In the entries below, the lines from the one with "OFF = The Baffle" through the one with "FLATFIELD = The" are to be copied exactly; both ends count.

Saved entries
━━━━━━
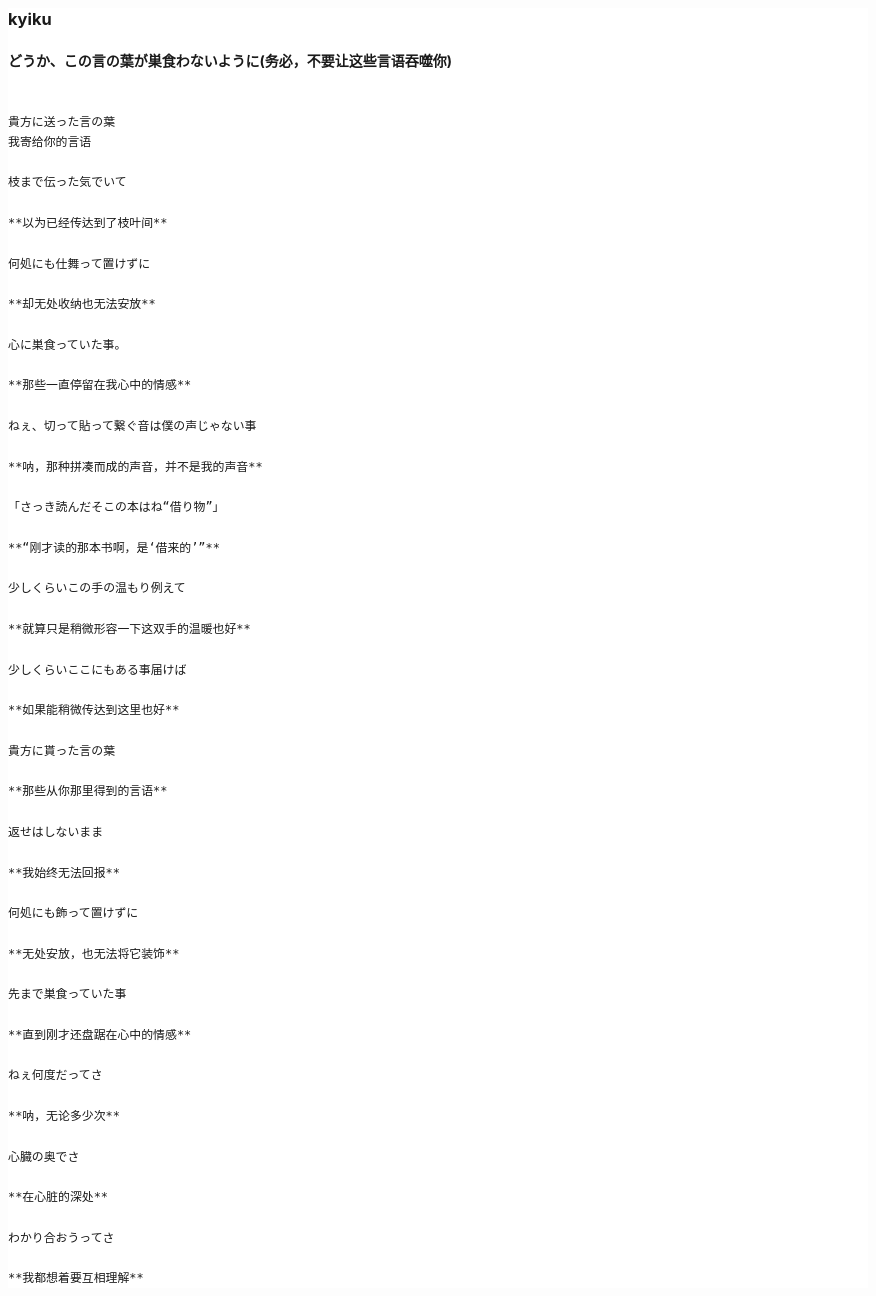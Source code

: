 
### kyiku

#### どうか、この言の葉が巣食わないように(务必，不要让这些言语吞噬你)
```lrc

貴方に送った言の葉
我寄给你的言语

枝まで伝った気でいて

**以为已经传达到了枝叶间**

何処にも仕舞って置けずに

**却无处收纳也无法安放**

心に巣食っていた事。

**那些一直停留在我心中的情感**

ねぇ、切って貼って繋ぐ音は僕の声じゃない事

**呐，那种拼凑而成的声音，并不是我的声音**

「さっき読んだそこの本はね“借り物”」

**“刚才读的那本书啊，是‘借来的’”**

少しくらいこの手の温もり例えて

**就算只是稍微形容一下这双手的温暖也好**

少しくらいここにもある事届けば

**如果能稍微传达到这里也好**

貴方に貰った言の葉

**那些从你那里得到的言语**

返せはしないまま

**我始终无法回报**

何処にも飾って置けずに

**无处安放，也无法将它装饰**

先まで巣食っていた事

**直到刚才还盘踞在心中的情感**

ねぇ何度だってさ

**呐，无论多少次**

心臓の奥でさ

**在心脏的深处**

わかり合おうってさ

**我都想着要互相理解**
```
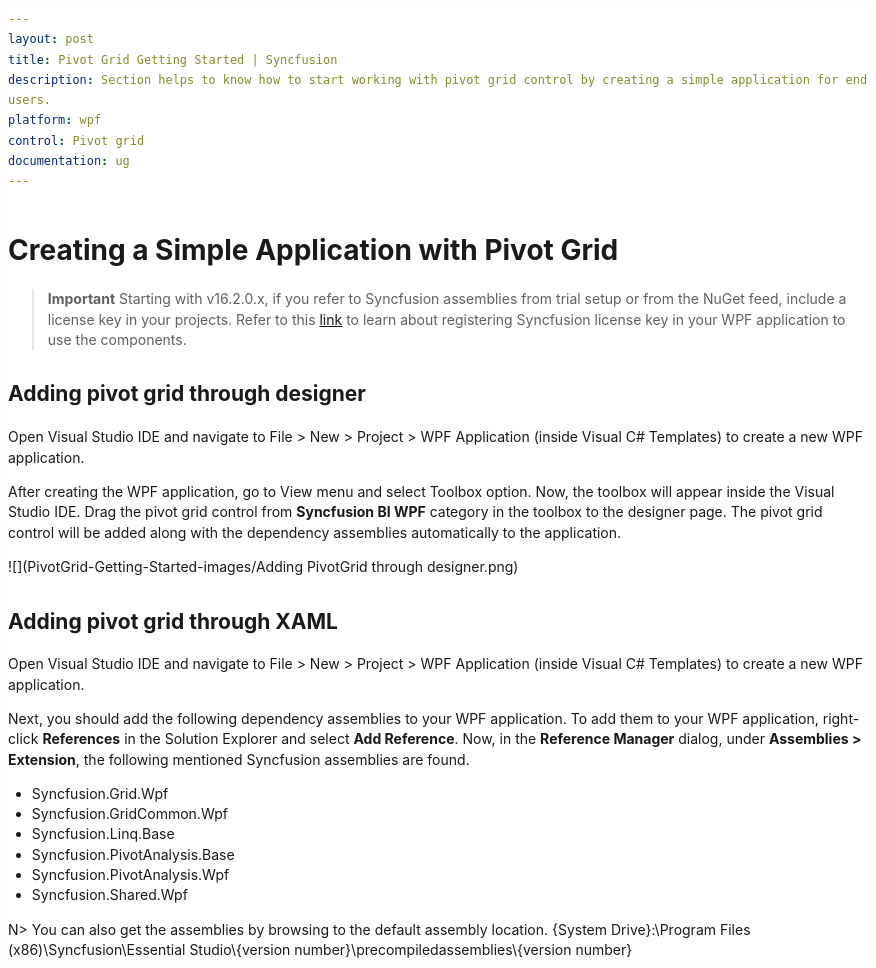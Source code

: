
 ```yaml
---
layout: post
title: Pivot Grid Getting Started | Syncfusion
description: Section helps to know how to start working with pivot grid control by creating a simple application for end users.
platform: wpf
control: Pivot grid
documentation: ug
---
```


# Creating a Simple Application with Pivot Grid

>**Important**
Starting with v16.2.0.x, if you refer to Syncfusion assemblies from trial setup or from the NuGet feed, include a license key in your projects. Refer to this [link](https://help.syncfusion.com/common/essential-studio/licensing/license-key) to learn about registering Syncfusion license key in your WPF application to use the components.

## Adding pivot grid through designer

Open Visual Studio IDE and navigate to File > New > Project > WPF Application (inside Visual C# Templates) to create a new WPF application.

After creating the WPF application, go to View menu and select Toolbox option. Now, the toolbox will appear inside the Visual Studio IDE. Drag the pivot grid control from **Syncfusion BI WPF** category in the toolbox to the designer page. The pivot grid control will be added along with the dependency assemblies automatically to the application.

![](PivotGrid-Getting-Started-images/Adding PivotGrid through designer.png)

## Adding pivot grid through XAML

Open Visual Studio IDE and navigate to File > New > Project > WPF Application (inside Visual C# Templates) to create a new WPF application.

Next, you should add the following dependency assemblies to your WPF application. To add them to your WPF application, right-click **References** in the Solution Explorer and select **Add Reference**. Now, in the **Reference Manager** dialog, under **Assemblies > Extension**, the following mentioned Syncfusion assemblies are found.

* Syncfusion.Grid.Wpf
* Syncfusion.GridCommon.Wpf
* Syncfusion.Linq.Base
* Syncfusion.PivotAnalysis.Base
* Syncfusion.PivotAnalysis.Wpf
* Syncfusion.Shared.Wpf

N> You can also get the assemblies by browsing to the default assembly location.
{System Drive}:\Program Files (x86)\Syncfusion\Essential Studio\\{version number}\precompiledassemblies\\{version number}

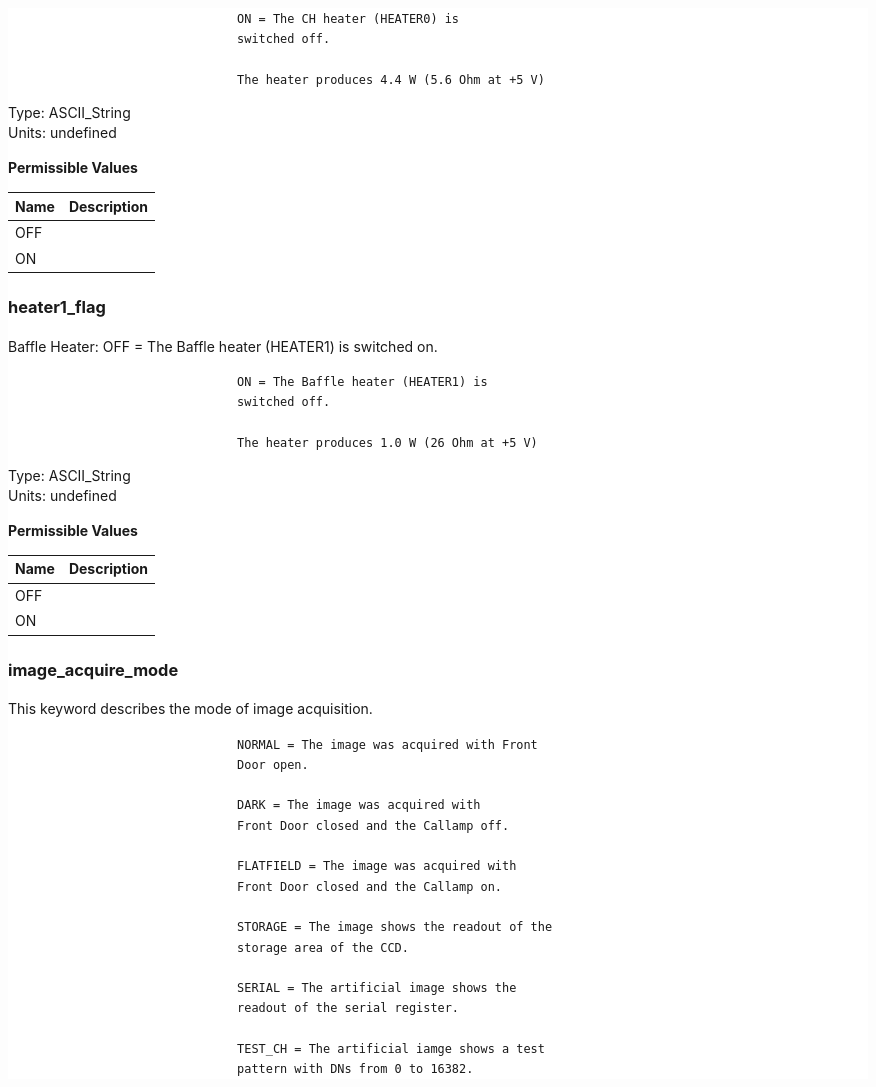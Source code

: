                                     ON = The CH heater (HEATER0) is
                                    switched off.

                                    The heater produces 4.4 W (5.6 Ohm at +5 V)

Type: ASCII_String  
Units: undefined  

**Permissible Values**

Name                                    | Description
--------------------------------------- | ----------------------------
OFF | 
ON | 


### heater1_flag
Baffle Heater:
                                    OFF = The Baffle heater (HEATER1) is
                                    switched on. 

                                    ON = The Baffle heater (HEATER1) is
                                    switched off.

                                    The heater produces 1.0 W (26 Ohm at +5 V)

Type: ASCII_String  
Units: undefined  

**Permissible Values**

Name                                    | Description
--------------------------------------- | ----------------------------
OFF | 
ON | 


### image_acquire_mode
This keyword describes the mode of image
                                    acquisition.

                                    NORMAL = The image was acquired with Front
                                    Door open.

                                    DARK = The image was acquired with
                                    Front Door closed and the Callamp off.

                                    FLATFIELD = The image was acquired with
                                    Front Door closed and the Callamp on.

                                    STORAGE = The image shows the readout of the
                                    storage area of the CCD.

                                    SERIAL = The artificial image shows the
                                    readout of the serial register. 

                                    TEST_CH = The artificial iamge shows a test
                                    pattern with DNs from 0 to 16382.
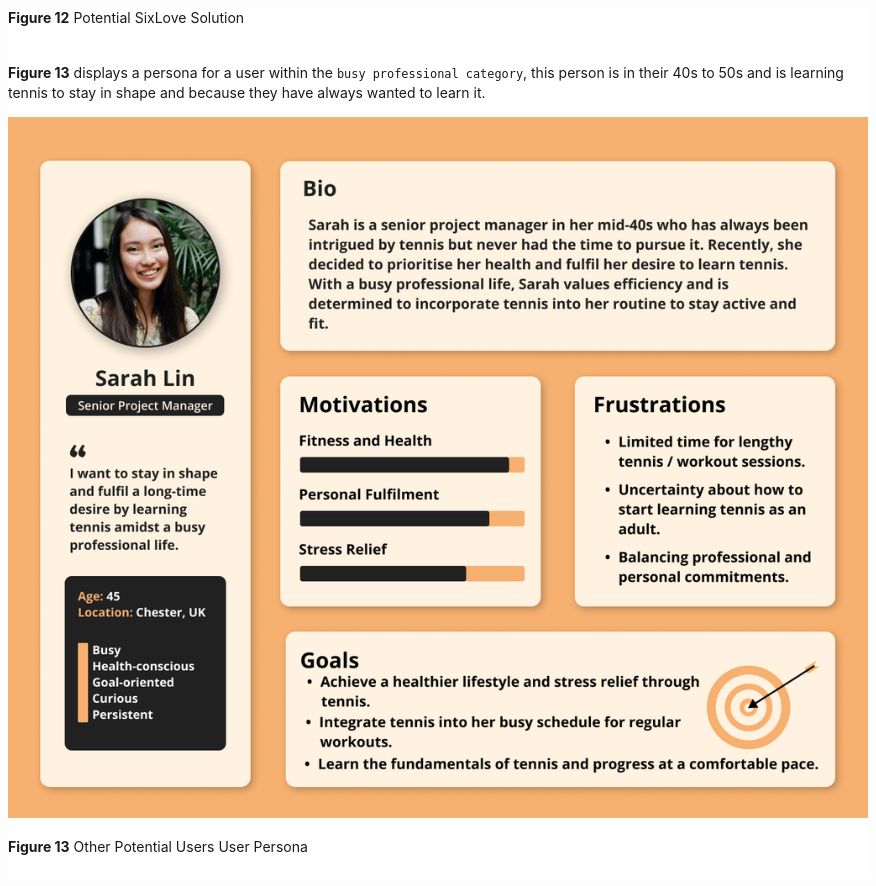 
**Figure 12** Potential SixLove Solution <br><br>

**Figure 13** displays a persona for a user within the `busy professional category`, this person is in their 40s to 50s and is learning tennis to stay in shape and because they have always wanted to learn it.

<img title="" src="./images/user-persona-7.png" alt="" data-align="center">

**Figure 13** Other Potential Users User Persona <br><br>
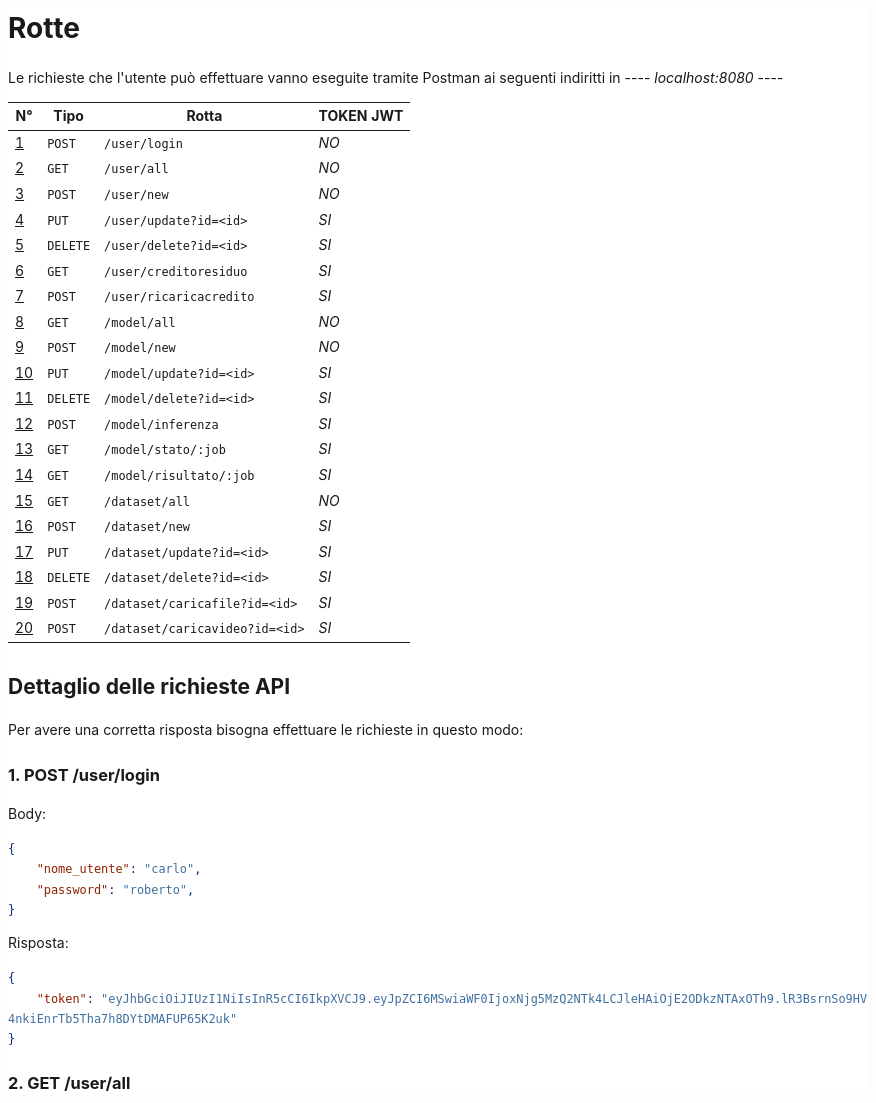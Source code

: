 <a name="rotte"></a>
#  Rotte
Le richieste che l'utente può effettuare vanno eseguite tramite Postman ai seguenti indiritti in ---- *localhost:8080* ----

N° | Tipo | Rotta | TOKEN JWT
----- | ------------ | -------------------- | ----------------------
[1](#1) | ` POST ` | `/user/login` | *NO*
[2](#2) | ` GET ` | `/user/all` | *NO*
[3](#3) | ` POST ` | `/user/new` | *NO*
[4](#4) | ` PUT ` | `/user/update?id=<id>` | *SI*
[5](#5) | ` DELETE ` | `/user/delete?id=<id>` | *SI*
[6](#6) | ` GET ` | `/user/creditoresiduo` | *SI*
[7](#7) | ` POST ` | `/user/ricaricacredito` | *SI*
[8](#8) | ` GET ` | `/model/all` | *NO*
[9](#9) | ` POST ` | `/model/new` | *NO*
[10](#10) | ` PUT ` | `/model/update?id=<id>` | *SI*
[11](#11) | ` DELETE ` | `/model/delete?id=<id>` | *SI*
[12](#12) | ` POST ` | `/model/inferenza` | *SI*
[13](#13) | ` GET ` | `/model/stato/:job` | *SI*
[14](#14) | ` GET ` | `/model/risultato/:job` | *SI*
[15](#15) | ` GET ` | `/dataset/all` | *NO*
[16](#16) | ` POST ` | `/dataset/new` | *SI*
[17](#17) | ` PUT ` | `/dataset/update?id=<id>` | *SI*
[18](#18) | ` DELETE ` | `/dataset/delete?id=<id>` | *SI*
[19](#19) | ` POST ` | `/dataset/caricafile?id=<id>` | *SI*
[20](#20) | ` POST ` | `/dataset/caricavideo?id=<id>` | *SI*


<a name="uso"></a>
## Dettaglio delle richieste API
Per avere una corretta risposta bisogna effettuare le richieste in questo modo:
<a name="1"></a>
###  1. POST /user/login

Body: 
```json
{
    "nome_utente": "carlo",
    "password": "roberto",
}
```

Risposta: 
```json
{
    "token": "eyJhbGciOiJIUzI1NiIsInR5cCI6IkpXVCJ9.eyJpZCI6MSwiaWF0IjoxNjg5MzQ2NTk4LCJleHAiOjE2ODkzNTAxOTh9.lR3BsrnSo9HV4nkiEnrTb5Tha7h8DYtDMAFUP65K2uk"
}
```
<a name="2"></a>
###  2. GET /user/all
━━━━━━
TASK RESPONSE >>
                                    OFF = The Baffle heater (HEATER1) is
                                    switched on. 

                                    ON = The Baffle heater (HEATER1) is
                                    switched off.

                                    The heater produces 1.0 W (26 Ohm at +5 V)

Type: ASCII_String  
Units: undefined  

**Permissible Values**

Name                                    | Description
--------------------------------------- | ----------------------------
OFF | 
ON | 


### image_acquire_mode
This keyword describes the mode of image
                                    acquisition.

                                    NORMAL = The image was acquired with Front
                                    Door open.

                                    DARK = The image was acquired with
                                    Front Door closed and the Callamp off.

                                    FLATFIELD = The image was acquired with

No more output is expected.